Try it: A verbatim reproduction of the lines below, from the line containing "By default, the" through the line containing "However, you could", both ends included, is the whole required output.

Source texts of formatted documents
━━━━━━━━━━━━━━━━━━━━━━━━━━━━━━

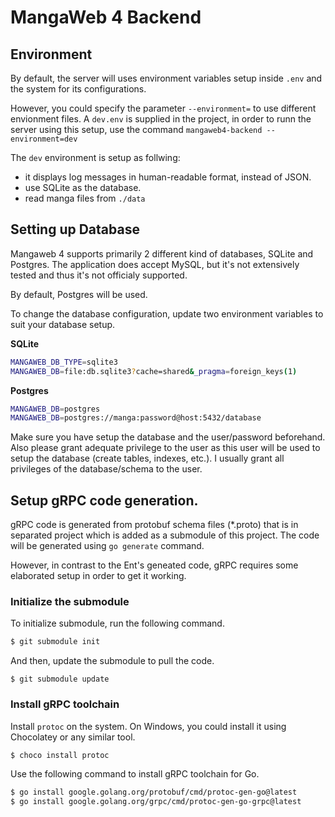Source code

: # MangaWeb 4 Backend

## Environment

By default, the server will uses environment variables setup inside `.env` and the system for its configurations.

However, you could specify the parameter `--environment=` to use different envionment files. A `dev.env` is supplied in the project, in order to runn the server using this setup, use the command `mangaweb4-backend --environment=dev`

The `dev` environment is setup as follwing:

* it displays log messages in human-readable format, instead of JSON.
* use SQLite as the database.
* read manga files from `./data`

## Setting up Database

Mangaweb 4 supports primarily 2 different kind of databases, SQLite and Postgres. The application does accept MySQL, but it's not extensively tested and thus it's not officialy supported.

By default, Postgres will be used.

To change the database configuration, update two environment variables to suit your database setup. 

**SQLite**

```sh
MANGAWEB_DB_TYPE=sqlite3
MANGAWEB_DB=file:db.sqlite3?cache=shared&_pragma=foreign_keys(1)
```

**Postgres**

```sh
MANGAWEB_DB=postgres
MANGAWEB_DB=postgres://manga:password@host:5432/database
```

Make sure you have setup the database and the user/password beforehand. Also please grant adequate privilege to the user as this user will be used to setup the database (create tables, indexes, etc.). I usually grant all privileges of the database/schema to the user.

## Setup gRPC code generation.

gRPC code is generated from protobuf schema files (*.proto) that is in separated project which is added as a submodule of this project. The code will be generated using `go generate` command. 

However, in contrast to the Ent's geneated code, gRPC requires some elaborated setup in order to get it working.

### Initialize the submodule

To initialize submodule, run the following command.

```sh
$ git submodule init
```

And then, update the submodule to pull the code.

```
$ git submodule update
```

### Install gRPC toolchain

Install `protoc` on the system. On Windows, you could install it using Chocolatey or any similar tool.

```sh
$ choco install protoc
```

Use the following command to install gRPC toolchain for Go.

```sh
$ go install google.golang.org/protobuf/cmd/protoc-gen-go@latest
$ go install google.golang.org/grpc/cmd/protoc-gen-go-grpc@latest
```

━━━━━━━━━━━━━━━━━━━━━━━━━━━━━━

Answer to this problem:
By default, the server will uses environment variables setup inside `.env` and the system for its configurations.

However, you could specify the parameter `--environment=` to use different envionment files. A `dev.env` is supplied in the project, in order to runn the server using this setup, use the command `mangaweb4-backend --environment=dev`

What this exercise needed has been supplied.